Transcribe verbatim every line from the line containing "github地址：https" to the end of the entries, including both endpoints. Output nothing beyond those lines.

------ TASK INPUTS

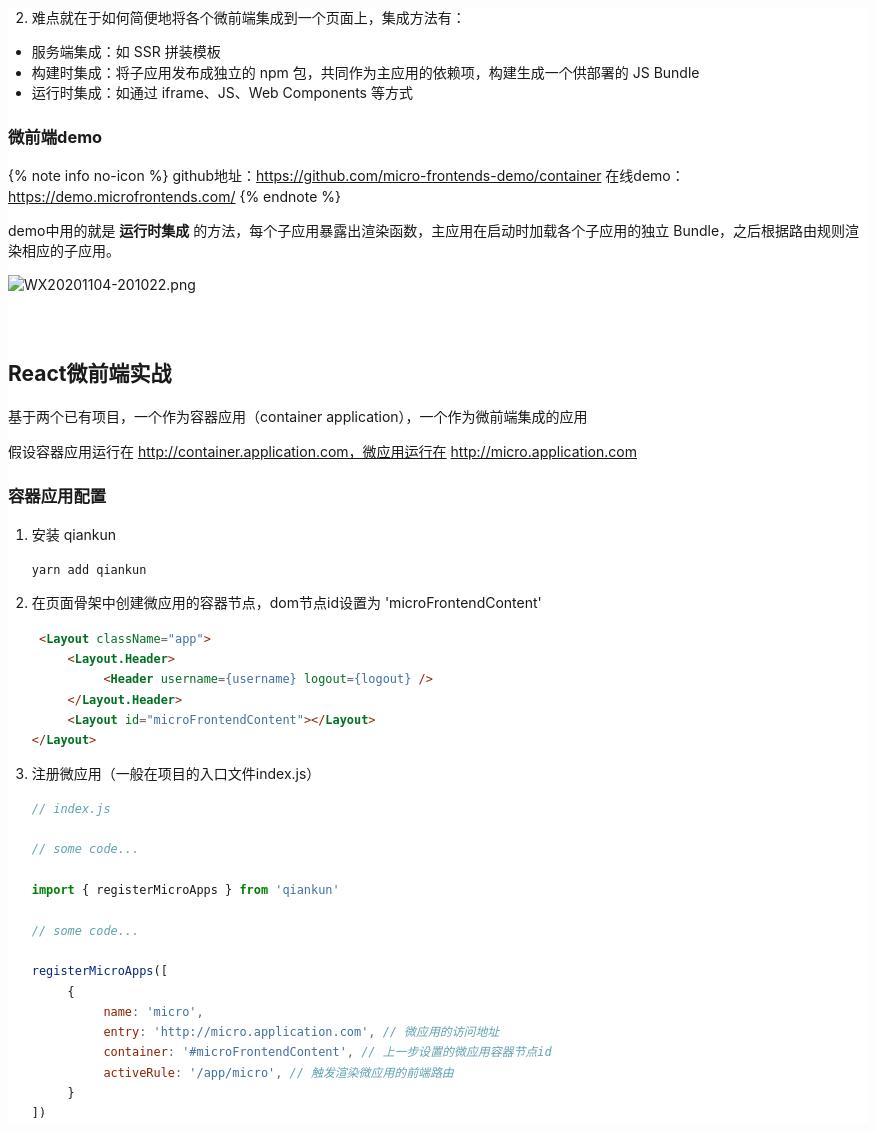 2. 难点就在于如何简便地将各个微前端集成到一个页面上，集成方法有：
 - 服务端集成：如 SSR 拼装模板
 - 构建时集成：将子应用发布成独立的 npm 包，共同作为主应用的依赖项，构建生成一个供部署的 JS Bundle
 - 运行时集成：如通过 iframe、JS、Web Components 等方式


### 微前端demo

{% note info no-icon %}
github地址：https://github.com/micro-frontends-demo/container
在线demo：https://demo.microfrontends.com/
{% endnote %}

demo中用的就是 **运行时集成** 的方法，每个子应用暴露出渲染函数，主应用在启动时加载各个子应用的独立 Bundle，之后根据路由规则渲染相应的子应用。

![WX20201104-201022.png](https://i.loli.net/2020/11/04/ORrPtVK18kagNmn.png)

<br/>


## React微前端实战

基于两个已有项目，一个作为容器应用（container application），一个作为微前端集成的应用

假设容器应用运行在 http://container.application.com，微应用运行在 http://micro.application.com


### 容器应用配置

1. 安装 qiankun

     ```bash
     yarn add qiankun
     ```

2. 在页面骨架中创建微应用的容器节点，dom节点id设置为 'microFrontendContent'
     
     ```html
      <Layout className="app">
          <Layout.Header>
               <Header username={username} logout={logout} />
          </Layout.Header>
          <Layout id="microFrontendContent"></Layout>
     </Layout>
     ```

3. 注册微应用（一般在项目的入口文件index.js）

     ```JavaScript
     // index.js

     // some code...

     import { registerMicroApps } from 'qiankun'

     // some code...

     registerMicroApps([
          {
               name: 'micro',
               entry: 'http://micro.application.com', // 微应用的访问地址
               container: '#microFrontendContent', // 上一步设置的微应用容器节点id
               activeRule: '/app/micro', // 触发渲染微应用的前端路由
          }
     ])
     ```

------------

REPLY.
github地址：https://github.com/micro-frontends-demo/container
在线demo：https://demo.microfrontends.com/
{% endnote %}

demo中用的就是 **运行时集成** 的方法，每个子应用暴露出渲染函数，主应用在启动时加载各个子应用的独立 Bundle，之后根据路由规则渲染相应的子应用。

![WX20201104-201022.png](https://i.loli.net/2020/11/04/ORrPtVK18kagNmn.png)

<br/>


## React微前端实战

基于两个已有项目，一个作为容器应用（container application），一个作为微前端集成的应用

假设容器应用运行在 http://container.application.com，微应用运行在 http://micro.application.com


### 容器应用配置

1. 安装 qiankun

     ```bash
     yarn add qiankun
     ```

2. 在页面骨架中创建微应用的容器节点，dom节点id设置为 'microFrontendContent'
     
     ```html
      <Layout className="app">
          <Layout.Header>
               <Header username={username} logout={logout} />
          </Layout.Header>
          <Layout id="microFrontendContent"></Layout>
     </Layout>
     ```

3. 注册微应用（一般在项目的入口文件index.js）

     ```JavaScript
     // index.js

     // some code...

     import { registerMicroApps } from 'qiankun'

     // some code...

     registerMicroApps([
          {
               name: 'micro',
               entry: 'http://micro.application.com', // 微应用的访问地址
               container: '#microFrontendContent', // 上一步设置的微应用容器节点id
               activeRule: '/app/micro', // 触发渲染微应用的前端路由
          }
     ])
     ```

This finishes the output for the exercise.